== Task to carry out ==
What lines of the listing include the string "height"? Show them all.
Start of Data to examine
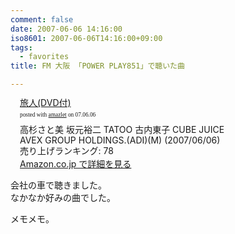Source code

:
 ```yaml
---
comment: false
date: 2007-06-06 14:16:00
iso8601: 2007-06-06T14:16:00+09:00
tags:
  - favorites
title: FM 大阪 「POWER PLAY851」で聴いた曲

---
```


<div class="entry-body">
  <div class="amazlet-box" style="margin-bottom:0px;">
    <div class="amazlet-image" style="float:left;"><a href="http://www.amazon.co.jp/exec/obidos/ASIN/B000O5B1GI/nqounet-22/ref=nosim/" name="amazletlink" id="amazletlink"></a></div>
    <div class="amazlet-info" style="float:left;margin-left:15px;line-height:120%">
      <div class="amazlet-name" style="margin-bottom:10px;line-height:120%"><a href="http://www.amazon.co.jp/exec/obidos/ASIN/B000O5B1GI/nqounet-22/ref=nosim/" name="amazletlink" id="amazletlink">旅人(DVD付)</a>
        <div class="amazlet-powered-date" style="font-size:7pt;margin-top:5px;font-family:verdana;line-height:120%">posted with <a href="http://app.amazlet.com/amazlet/" title="旅人(DVD付)">amazlet</a> on 07.06.06</div>
      </div>
      <div class="amazlet-detail">高杉さと美 坂元裕二 TATOO 古内東子 CUBE JUICE <br />AVEX GROUP HOLDINGS.(ADI)(M) (2007/06/06)<br />売り上げランキング: 78<br /></div>
      <div class="amazlet-link" style="margin-top: 5px"><a href="http://www.amazon.co.jp/exec/obidos/ASIN/B000O5B1GI/nqounet-22/ref=nosim/" name="amazletlink" id="amazletlink">Amazon.co.jp で詳細を見る</a></div>
    </div>
    <div class="amazlet-footer" style="clear: left"></div>
  </div>

  <p>会社の車で聴きました。<br />
    なかなか好みの曲でした。</p>

  <p>メモメモ。</p>
</div>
End of Data to examine
== Output of the task ==
    <div class="amazlet-info" style="float:left;margin-left:15px;line-height:120%">
      <div class="amazlet-name" style="margin-bottom:10px;line-height:120%"><a href="http://www.amazon.co.jp/exec/obidos/ASIN/B000O5B1GI/nqounet-22/ref=nosim/" name="amazletlink" id="amazletlink">旅人(DVD付)</a>
        <div class="amazlet-powered-date" style="font-size:7pt;margin-top:5px;font-family:verdana;line-height:120%">posted with <a href="http://app.amazlet.com/amazlet/" title="旅人(DVD付)">amazlet</a> on 07.06.06</div>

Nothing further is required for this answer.